Einde inhoudsopgave
Gedelegeerde Verordening (EU) nr. 231/2013 tot aanvulling van Richtlijn 2011/61/EU ten aanzien van vrijstellingen, algemene voorwaarden voor de bedrijfsuitoefening, bewaarders, hefboomfinanciering, transparantie en toezicht
Bijlage I Methoden om de blootstelling van een abi te vergroten
Geldend
Geldend vanaf 11-04-2013
- Bronpublicatie:
19-12-2012, PbEU 2013, L 83 (uitgifte: 22-03-2013, regelingnummer: 231/2013)
- Inwerkingtreding
11-04-2013
- Bronpublicatie inwerkingtreding:
19-12-2012, PbEU 2013, L 83 (uitgifte: 22-03-2013, regelingnummer: 231/2013)
- Vakgebied(en)
Financieel recht / Bank- en effectenrecht
Financieel recht / Financieel toezicht (juridisch)
1
Ongedekte geldleningen: wanneer geldleningen worden belegd, verhogen zij meestal de blootstelling van de abi met het totale bedrag van die leningen.

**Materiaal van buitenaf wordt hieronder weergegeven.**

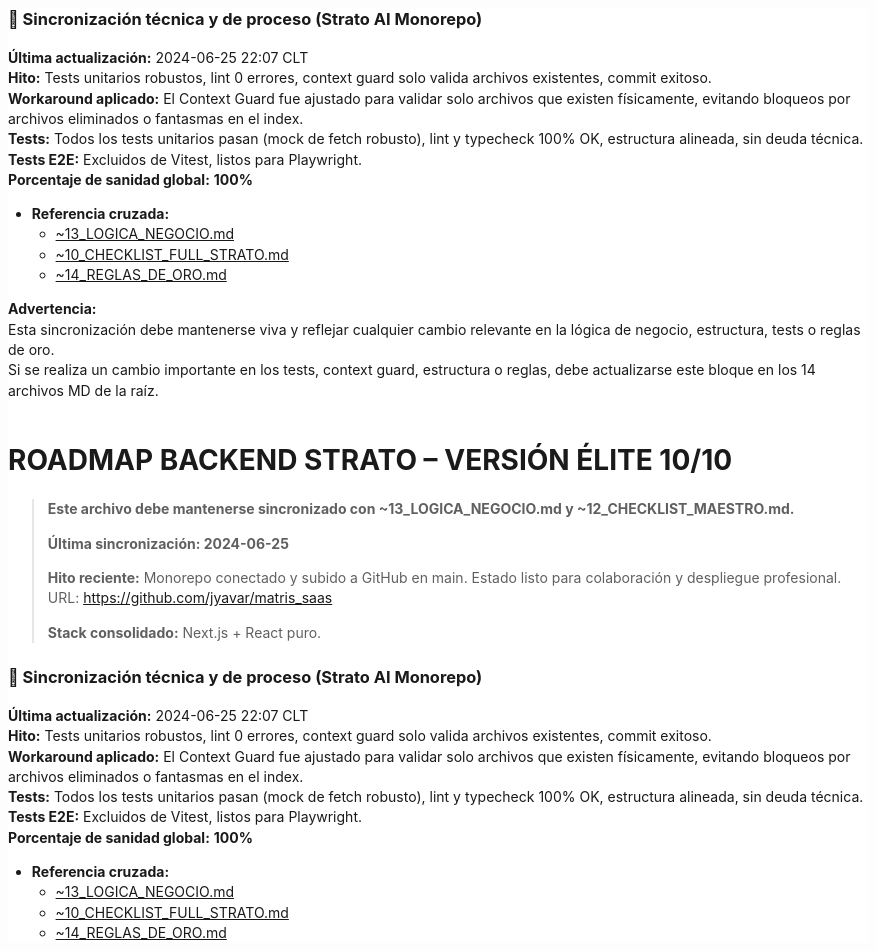 ### 🔄 Sincronización técnica y de proceso (Strato AI Monorepo)

**Última actualización:** 2024-06-25 22:07 CLT  
**Hito:** Tests unitarios robustos, lint 0 errores, context guard solo valida archivos existentes, commit exitoso.  
**Workaround aplicado:** El Context Guard fue ajustado para validar solo archivos que existen físicamente, evitando bloqueos por archivos eliminados o fantasmas en el index.  
**Tests:** Todos los tests unitarios pasan (mock de fetch robusto), lint y typecheck 100% OK, estructura alineada, sin deuda técnica.  
**Tests E2E:** Excluidos de Vitest, listos para Playwright.  
**Porcentaje de sanidad global:** **100%**

- **Referencia cruzada:**  
  - [~13_LOGICA_NEGOCIO.md](~13_LOGICA_NEGOCIO.md)  
  - [~10_CHECKLIST_FULL_STRATO.md](~10_CHECKLIST_FULL_STRATO.md)  
  - [~14_REGLAS_DE_ORO.md](~14_REGLAS_DE_ORO.md)

**Advertencia:**  
Esta sincronización debe mantenerse viva y reflejar cualquier cambio relevante en la lógica de negocio, estructura, tests o reglas de oro.  
Si se realiza un cambio importante en los tests, context guard, estructura o reglas, debe actualizarse este bloque en los 14 archivos MD de la raíz.


# ROADMAP BACKEND STRATO – VERSIÓN ÉLITE 10/10

> **Este archivo debe mantenerse sincronizado con ~13_LOGICA_NEGOCIO.md y ~12_CHECKLIST_MAESTRO.md.**
> 
> **Última sincronización: 2024-06-25**
> 
> **Hito reciente:** Monorepo conectado y subido a GitHub en main. Estado listo para colaboración y despliegue profesional. URL: https://github.com/jyavar/matris_saas
> 
> **Stack consolidado:** Next.js + React puro.

### 🔄 Sincronización técnica y de proceso (Strato AI Monorepo)

**Última actualización:** 2024-06-25 22:07 CLT  
**Hito:** Tests unitarios robustos, lint 0 errores, context guard solo valida archivos existentes, commit exitoso.  
**Workaround aplicado:** El Context Guard fue ajustado para validar solo archivos que existen físicamente, evitando bloqueos por archivos eliminados o fantasmas en el index.  
**Tests:** Todos los tests unitarios pasan (mock de fetch robusto), lint y typecheck 100% OK, estructura alineada, sin deuda técnica.  
**Tests E2E:** Excluidos de Vitest, listos para Playwright.  
**Porcentaje de sanidad global:** **100%**

- **Referencia cruzada:**  
  - [~13_LOGICA_NEGOCIO.md](~13_LOGICA_NEGOCIO.md)  
  - [~10_CHECKLIST_FULL_STRATO.md](~10_CHECKLIST_FULL_STRATO.md)  
  - [~14_REGLAS_DE_ORO.md](~14_REGLAS_DE_ORO.md)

Bijgevolg is de minimumblootstelling altijd het bedrag van de lening. Zij kan hoger zijn als de waarde van de met de lening gedane belegging groter is dan het geleende bedrag. Om dubbeltelling te vermijden, worden geldleningen die gebruikt worden om de blootstelling te financieren niet bij de berekening betrokken. Als de geldleningen niet belegd worden, maar in geldmiddelen of kasequivalenten blijven als omschreven in artikel 7, onder a), vergroten zij de blootstelling van de abi niet.
2
Gedekte geldleningen: gedekte geldleningen lijken op ongedekte geldleningen, maar de lening kan door een pool van activa of door één activum gedekt zijn. Als de geldleningen niet belegd worden, maar in geldmiddelen of kasequivalenten blijven als omschreven in artikel 7, onder a), vergroten zij de blootstelling van de abi niet.
3
Converteerbare leningen: converteerbare leningen zijn gekochte schuld waarbij de houder of de emittent onder bepaalde omstandigheden in staat kan worden gesteld die schuld in een ander activum om te zetten. De blootstelling van de abi is de marktwaarde van die leningen.
4
Renteswaps: een renteswap is een overeenkomst om op gezette tijden (betaaldagen) tijdens de duur van de overeenkomst rentegeldstromen te ruilen, berekend op basis van een notionele hoofdsom. De betaalverplichting van elke partij wordt berekend met behulp van een andere rente op basis van de notionele blootstellingen.
5
Contracts for differences: een contract for differences (CFD) is een overeenkomst tussen twee partijen — de belegger en de CFD-verstrekker — om de veranderde koers van een onderliggend activum te betalen. Afhankelijk van het koersverloop betaalt de ene partij de andere partij het verschil vanaf het tijdstip waarop het contract is gesloten tot het tijdstip waarop het afloopt. De blootstelling is de marktwaarde van het onderliggende activum. Dezelfde behandeling moet gelden voor financiële spread bets.
6
Futures: een future is een overeenkomst om op een bepaald moment in de toekomst een bepaalde hoeveelheid van een effect, valuta, grondstof, index of ander activum tegen een vooraf vastgestelde prijs te kopen of te verkopen. De blootstelling is de marktwaarde van het equivalente onderliggende activum.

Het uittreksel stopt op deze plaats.